一見すべきよし、人々のすすむるによりて、
尾花沢よりとって返し、其間七里計なり。
日、いまだ暮れず。
麓の坊に宿かり置きて、山上の堂に登。
岩に巌を重て山とし、松柏年ふり、
土石老いて、苔なめらかに、
岩上の院々扉を閉じて、物の音きこえず。
岸をめぐり、岩を這いて、
仏閣を拝し、佳景、寂莫として、
こころすみ行くのみ覚ゆ。

  閑かさや岩にしみ入蝉の声


     ・・松尾芭蕉「奥の細道」・・




  立石寺の中腹から山寺駅を見下ろしたところ。画面を拡大してみると、左端、駅のはずれにターンテーブル(転車台)が見える。・・・「てんしゃだい」と入力しても「転台」としか出ない。いつの間にか”転車台”も死語ななっていた。
  転車台とは、蒸気機関車の向きを180度転換させる装置。

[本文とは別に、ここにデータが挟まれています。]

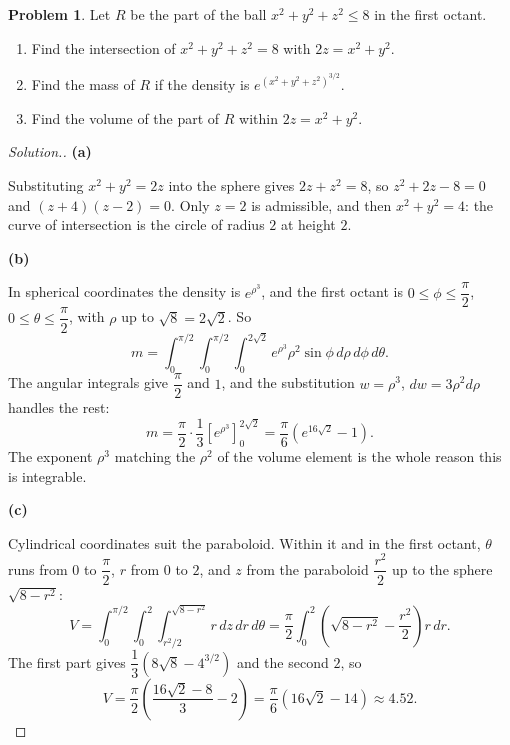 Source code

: \documentclass[11pt,a4paper]{article}
\theoremstyle{definition}
\newtheorem{problemx}{Problem}[subsection]
\newenvironment{problem}{\begin{problemx}}{\end{problemx}}
\newenvironment{solution}
  {\renewcommand{\qedsymbol}{}\begin{proof}[\textit{Solution}.]}
  {\end{proof}}
\newcommand{\subhead}[1]{%
  \par\medskip\noindent\textbf{#1}\par\nobreak\smallskip}
\begin{document}
\begin{problem}
Let $R$ be the part of the ball $x^2+y^2+z^2\leq 8$ in the first octant.
\begin{enumerate}
\item[(a)] Find the intersection of $x^2+y^2+z^2 = 8$ with $2z = x^2+y^2$.
\item[(b)] Find the mass of $R$ if the density is
$e^{(x^2+y^2+z^2)^{3/2}}$.
\item[(c)] Find the volume of the part of $R$ within $2z = x^2+y^2$.
\end{enumerate}
\end{problem}
\begin{solution}
\subhead{(a)}
Substituting $x^2+y^2 = 2z$ into the sphere gives $2z+z^2 = 8$, so
$z^2+2z-8 = 0$ and $(z+4)(z-2) = 0$. Only $z=2$ is admissible, and then
$x^2+y^2 = 4$: the curve of intersection is the circle of radius $2$ at height
$2$.

\subhead{(b)}
In spherical coordinates the density is $e^{\rho^3}$, and the first octant is
$0\leq\phi\leq\dfrac{\pi}{2}$, $0\leq\theta\leq\dfrac{\pi}{2}$, with
$\rho$ up to $\sqrt8 = 2\sqrt2$. So
\[m = \int_0^{\pi/2}\int_0^{\pi/2}\int_0^{2\sqrt2}
e^{\rho^3}\rho^2\sin\phi\,d\rho\,d\phi\,d\theta .\]
The angular integrals give $\dfrac{\pi}{2}$ and $1$, and the substitution
$w = \rho^3$, $dw = 3\rho^2d\rho$ handles the rest:
\[m = \frac{\pi}{2}\cdot\frac13[e^{\rho^3}]_0^{2\sqrt2}
= \frac{\pi}{6}(e^{16\sqrt2}-1).\]
The exponent $\rho^3$ matching the $\rho^2$ of the volume element is the whole
reason this is integrable.

\subhead{(c)}
Cylindrical coordinates suit the paraboloid. Within it and in the first octant,
$\theta$ runs from $0$ to $\dfrac{\pi}{2}$, $r$ from $0$ to $2$, and $z$ from
the paraboloid $\dfrac{r^2}{2}$ up to the sphere $\sqrt{8-r^2}$:
\[V = \int_0^{\pi/2}\int_0^2\int_{r^2/2}^{\sqrt{8-r^2}}r\,dz\,dr\,d\theta
= \frac{\pi}{2}\int_0^2\left(\sqrt{8-r^2}-\frac{r^2}{2}\right)r\,dr .\]
The first part gives $\dfrac13(8\sqrt8 - 4^{3/2})$ and the second
$2$, so
\[V = \frac{\pi}{2}\left(\frac{16\sqrt2-8}{3} - 2\right)
= \frac{\pi}{6}(16\sqrt2 - 14)\approx 4.52 .\]
\end{solution}
\end{document}
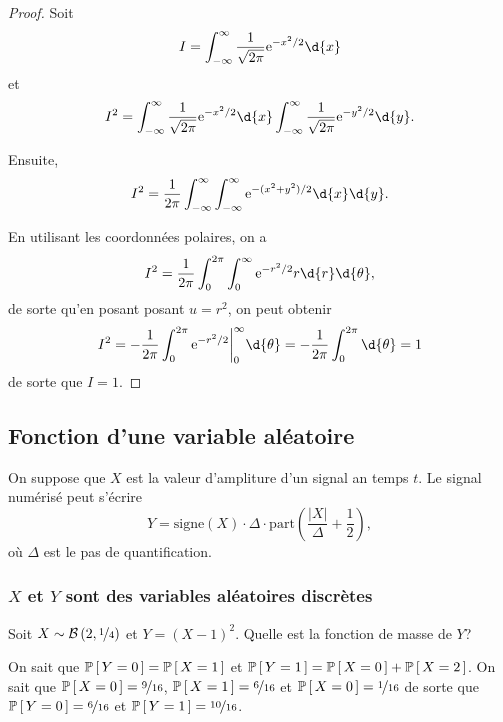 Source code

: \documentclass[11pt]{article}
\renewcommand\P[1]{%
	\ensuremath{%
		\mathbb{P}\left[\,#1\,\right]%
	}%
}%
\newcommand\e{%
	\ensuremath{%
		\mathrm{e}%
	}%
}%
\newcommand\Bin[2]{%
	\ensuremath{%
		\mathcal{B}\left(#1,#2\right)%
	}%
}%
\begin{document}
\begin{proof}
	Soit
	\begin{equation*}
		I=\int_{-\infty}^\infty\frac{1}{\sqrt{2\pi}}\e^{-x^2/2}\d{x}
	\end{equation*}
	et
	\begin{equation*}
		I^2=
			\int_{-\infty}^\infty\frac{1}{\sqrt{2\pi}}\e^{-x^2/2}\d{x}
			\int_{-\infty}^\infty\frac{1}{\sqrt{2\pi}}\e^{-y^2/2}\d{y}.
	\end{equation*}

	Ensuite,
	\begin{equation*}
		I^2=\frac{1}{2\pi}\int_{-\infty}^\infty\int_{-\infty}^\infty
			\e^{-(x^2+y^2)/2}\d{x}\d{y}.
	\end{equation*}

	En utilisant les coordonnées polaires, on a
	\begin{equation*}
		I^2=\frac{1}{2\pi}\int_0^{2\pi}\int_0^\infty
			\e^{-r^2/2}r\d{r}\d{\theta},
	\end{equation*}
	de sorte qu'en posant posant $u=r^2$, on peut obtenir
	\begin{equation*}
		I^2=-\frac{1}{2\pi}\int_0^{2\pi}
			\e^{-r^2/2}\bigg\rvert_0^\infty\d{\theta}=
		-\frac{1}{2\pi}\int_0^{2\pi}\d{\theta}=1
	\end{equation*}
	de sorte que $I=1$.
\end{proof}

\subsection{Fonction d'une variable aléatoire}
\begin{exemple}
	On suppose que $X$ est la valeur d'ampliture d'un signal an temps $t$. Le
	signal numérisé peut s'écrire
	\begin{equation*}
		Y=\mathrm{signe}(X)\cdot\Delta\cdot\mathrm{part}\left(
			\frac{|X|}{\Delta}+\frac{1}{2}
		\right),
	\end{equation*}
	où $\Delta$ est le pas de quantification.
\end{exemple}

\subsubsection{$X$ et $Y$ sont des variables aléatoires discrètes}
%
%
\begin{exemple}
	Soit $X\sim\Bin{2}{\nicefrac{1}{4}}$ et $Y=(X-1)^2$. Quelle est la fonction
	de masse de $Y$?

	On sait que $\P{Y=0}=\P{X=1}$ et $\P{Y=1}=\P{X=0}+\P{X=2}$. On sait que
	$\P{X=0}=\nicefrac{9}{16}$, $\P{X=1}=\nicefrac{6}{16}$ et $\P{X=0}=
	\nicefrac{1}{16}$ de sorte que $\P{Y=0}=\nicefrac{6}{16}$ et
	$\P{Y=1}=\nicefrac{10}{16}$.
\end{exemple}
\end{document}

電車なら止まったその場で運転手さえ移動すれば、すぐに反対向きに走り出せるが、蒸気機関車は基本的には前向きにしか走れない。というわけで機関車をこの台の上にのせて、ぐるっと半回転させ前後を逆にしていたわけ。
  その転車台が、なぜこんな山奥の小駅にあるのか。面白山トンネルが開通したころは、電化されていたのは、このトンネル区間、作並・山寺間だけで、山寺から山形に向かっては非電化で蒸気機関車が牽いていた。山形からやってきた蒸気機関車はここで、列車を電気機関車に渡してお役ご免。ターンして山形へ。その遺物として転車台が残っていたというわけ。このときはすでに無用の長物だったはず。
  当然、仙台からやって来た蒸気機関車は、作並で同じことをやっていたはず。転車台が残っていたかどうかまでは気が回らなかった。仙台・作並間交流電化と同時に撤去されたであろう。

f.赤湯温泉へ

  山寺発15時29分の準急”仙山2号”に乗る。15時46分、山形着。
  山形発16時07分、米沢行きで赤湯まで。赤湯で降りる。駅前からバスが出ており赤湯温泉までは10分ほど。”丹波館”なる旅館にはいる。何でこんなところで”丹波館”なのか不思議だった。女中さんにそのいわれを聞こうと思っていたのだが、持っていった三脚を見た彼女に、「写真ですか・・・いいご身分ですね」と機先を制せられ、そのいわれはとうとう聞けずじまいだった。